Start of DATA LISTING

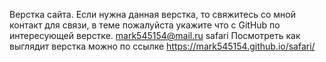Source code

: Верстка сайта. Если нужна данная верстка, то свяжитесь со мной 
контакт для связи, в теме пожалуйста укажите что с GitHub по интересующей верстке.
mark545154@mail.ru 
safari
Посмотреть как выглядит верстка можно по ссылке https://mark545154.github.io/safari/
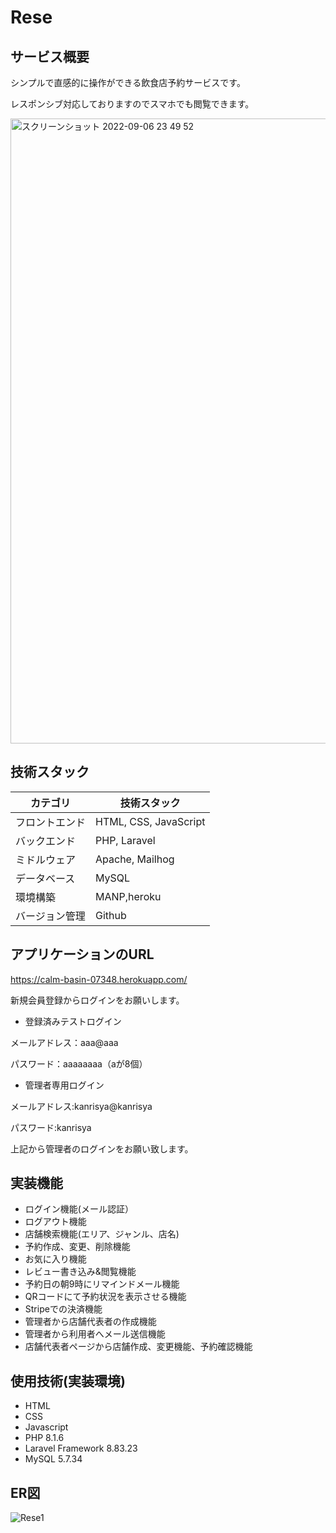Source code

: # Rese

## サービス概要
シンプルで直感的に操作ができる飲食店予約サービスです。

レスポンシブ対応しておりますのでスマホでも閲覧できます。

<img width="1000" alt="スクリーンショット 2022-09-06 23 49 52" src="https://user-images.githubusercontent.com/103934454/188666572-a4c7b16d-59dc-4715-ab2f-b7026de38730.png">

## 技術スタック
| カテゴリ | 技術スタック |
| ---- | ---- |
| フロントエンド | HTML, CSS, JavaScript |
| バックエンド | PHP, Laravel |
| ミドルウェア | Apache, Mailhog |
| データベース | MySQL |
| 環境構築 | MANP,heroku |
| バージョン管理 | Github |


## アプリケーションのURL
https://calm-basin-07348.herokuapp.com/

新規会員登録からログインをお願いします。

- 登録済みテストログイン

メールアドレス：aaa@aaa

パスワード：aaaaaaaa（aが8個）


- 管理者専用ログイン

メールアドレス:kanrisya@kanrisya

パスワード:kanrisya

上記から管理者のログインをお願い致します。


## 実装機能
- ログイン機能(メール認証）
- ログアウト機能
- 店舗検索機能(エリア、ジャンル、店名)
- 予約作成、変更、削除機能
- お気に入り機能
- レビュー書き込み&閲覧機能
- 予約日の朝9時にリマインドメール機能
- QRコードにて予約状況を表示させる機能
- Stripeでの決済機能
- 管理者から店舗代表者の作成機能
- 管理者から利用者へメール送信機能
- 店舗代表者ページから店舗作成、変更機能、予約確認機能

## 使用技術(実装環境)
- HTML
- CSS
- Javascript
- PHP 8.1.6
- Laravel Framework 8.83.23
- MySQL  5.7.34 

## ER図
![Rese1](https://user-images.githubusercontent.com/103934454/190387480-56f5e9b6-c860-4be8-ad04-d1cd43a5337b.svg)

End of DATA LISTING
Start of DATA LISTING

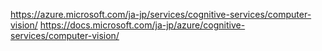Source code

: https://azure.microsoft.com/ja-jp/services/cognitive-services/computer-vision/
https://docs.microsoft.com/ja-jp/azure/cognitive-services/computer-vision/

End of DATA LISTING
Start of DATA LISTING

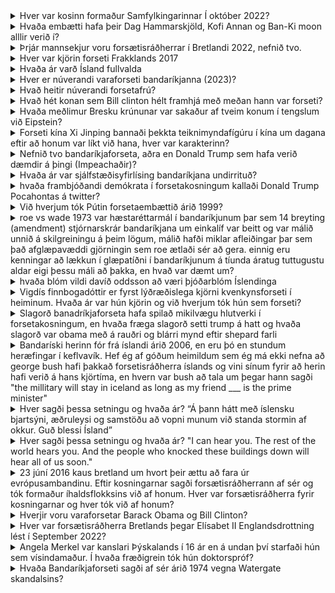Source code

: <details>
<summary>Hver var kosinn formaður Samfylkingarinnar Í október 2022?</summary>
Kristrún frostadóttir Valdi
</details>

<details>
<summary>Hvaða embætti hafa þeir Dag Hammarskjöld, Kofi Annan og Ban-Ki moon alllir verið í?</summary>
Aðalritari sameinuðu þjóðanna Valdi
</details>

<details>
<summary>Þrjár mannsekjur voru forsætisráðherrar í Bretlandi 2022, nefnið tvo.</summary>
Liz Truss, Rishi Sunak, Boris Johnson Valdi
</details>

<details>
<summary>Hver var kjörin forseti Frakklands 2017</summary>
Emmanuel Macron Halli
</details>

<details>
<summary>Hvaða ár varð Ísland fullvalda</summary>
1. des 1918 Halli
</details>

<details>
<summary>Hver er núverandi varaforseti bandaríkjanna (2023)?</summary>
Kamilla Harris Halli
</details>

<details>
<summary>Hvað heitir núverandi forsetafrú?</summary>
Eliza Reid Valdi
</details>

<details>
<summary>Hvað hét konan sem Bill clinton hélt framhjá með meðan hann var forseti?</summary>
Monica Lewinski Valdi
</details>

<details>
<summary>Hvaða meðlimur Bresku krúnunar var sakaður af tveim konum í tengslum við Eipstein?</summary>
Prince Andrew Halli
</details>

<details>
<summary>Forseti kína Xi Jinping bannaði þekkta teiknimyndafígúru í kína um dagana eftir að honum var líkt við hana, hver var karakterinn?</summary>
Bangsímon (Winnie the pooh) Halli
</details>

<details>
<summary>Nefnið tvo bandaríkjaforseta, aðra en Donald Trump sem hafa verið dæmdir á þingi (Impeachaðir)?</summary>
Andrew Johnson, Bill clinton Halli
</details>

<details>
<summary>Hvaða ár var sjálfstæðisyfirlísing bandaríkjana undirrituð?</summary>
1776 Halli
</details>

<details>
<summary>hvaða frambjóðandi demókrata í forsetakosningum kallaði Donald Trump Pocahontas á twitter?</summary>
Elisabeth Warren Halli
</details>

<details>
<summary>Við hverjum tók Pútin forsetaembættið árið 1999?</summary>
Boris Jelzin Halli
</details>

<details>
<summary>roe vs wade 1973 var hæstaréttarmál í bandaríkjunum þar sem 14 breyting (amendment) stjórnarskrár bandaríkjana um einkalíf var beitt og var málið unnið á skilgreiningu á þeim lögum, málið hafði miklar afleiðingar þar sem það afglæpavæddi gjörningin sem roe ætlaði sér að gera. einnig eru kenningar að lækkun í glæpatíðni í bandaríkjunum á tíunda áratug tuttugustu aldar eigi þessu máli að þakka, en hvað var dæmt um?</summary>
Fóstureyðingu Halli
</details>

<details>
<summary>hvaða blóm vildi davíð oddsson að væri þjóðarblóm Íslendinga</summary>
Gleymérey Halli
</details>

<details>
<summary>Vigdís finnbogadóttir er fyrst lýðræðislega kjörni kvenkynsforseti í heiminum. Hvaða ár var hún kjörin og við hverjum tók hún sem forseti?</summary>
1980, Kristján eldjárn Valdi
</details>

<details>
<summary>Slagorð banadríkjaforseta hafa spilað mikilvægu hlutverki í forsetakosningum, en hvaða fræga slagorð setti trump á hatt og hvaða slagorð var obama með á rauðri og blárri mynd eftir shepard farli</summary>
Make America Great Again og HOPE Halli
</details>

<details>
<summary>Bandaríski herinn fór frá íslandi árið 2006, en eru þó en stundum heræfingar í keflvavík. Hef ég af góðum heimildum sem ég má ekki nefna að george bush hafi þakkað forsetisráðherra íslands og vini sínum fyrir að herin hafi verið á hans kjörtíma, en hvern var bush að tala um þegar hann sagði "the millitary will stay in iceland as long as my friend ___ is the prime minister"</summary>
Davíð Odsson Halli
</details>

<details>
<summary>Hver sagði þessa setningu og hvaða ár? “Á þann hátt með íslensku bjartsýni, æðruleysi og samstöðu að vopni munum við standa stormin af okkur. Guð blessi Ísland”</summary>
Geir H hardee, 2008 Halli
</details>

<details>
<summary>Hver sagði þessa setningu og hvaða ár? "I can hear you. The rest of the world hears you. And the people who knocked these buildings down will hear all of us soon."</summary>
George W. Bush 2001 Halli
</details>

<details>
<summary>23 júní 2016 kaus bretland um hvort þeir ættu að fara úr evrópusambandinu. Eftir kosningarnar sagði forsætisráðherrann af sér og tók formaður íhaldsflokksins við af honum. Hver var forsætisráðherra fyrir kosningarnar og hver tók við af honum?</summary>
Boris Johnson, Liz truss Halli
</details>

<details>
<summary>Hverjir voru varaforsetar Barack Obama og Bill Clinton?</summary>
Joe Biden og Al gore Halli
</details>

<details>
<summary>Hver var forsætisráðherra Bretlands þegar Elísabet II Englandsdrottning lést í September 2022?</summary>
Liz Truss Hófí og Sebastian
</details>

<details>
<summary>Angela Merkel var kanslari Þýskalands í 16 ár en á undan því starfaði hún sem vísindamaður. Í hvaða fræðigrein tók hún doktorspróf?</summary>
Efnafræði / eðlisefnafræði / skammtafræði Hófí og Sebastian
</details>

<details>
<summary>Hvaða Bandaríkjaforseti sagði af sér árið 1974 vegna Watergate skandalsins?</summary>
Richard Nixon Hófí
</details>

End of DATA LISTING

Report back each line in the material above that contains the string "hann".

<summary>Hvað hét konan sem Bill clinton hélt framhjá með meðan hann var forseti?</summary>
<summary>Bandaríski herinn fór frá íslandi árið 2006, en eru þó en stundum heræfingar í keflvavík. Hef ég af góðum heimildum sem ég má ekki nefna að george bush hafi þakkað forsetisráðherra íslands og vini sínum fyrir að herin hafi verið á hans kjörtíma, en hvern var bush að tala um þegar hann sagði "the millitary will stay in iceland as long as my friend ___ is the prime minister"</summary>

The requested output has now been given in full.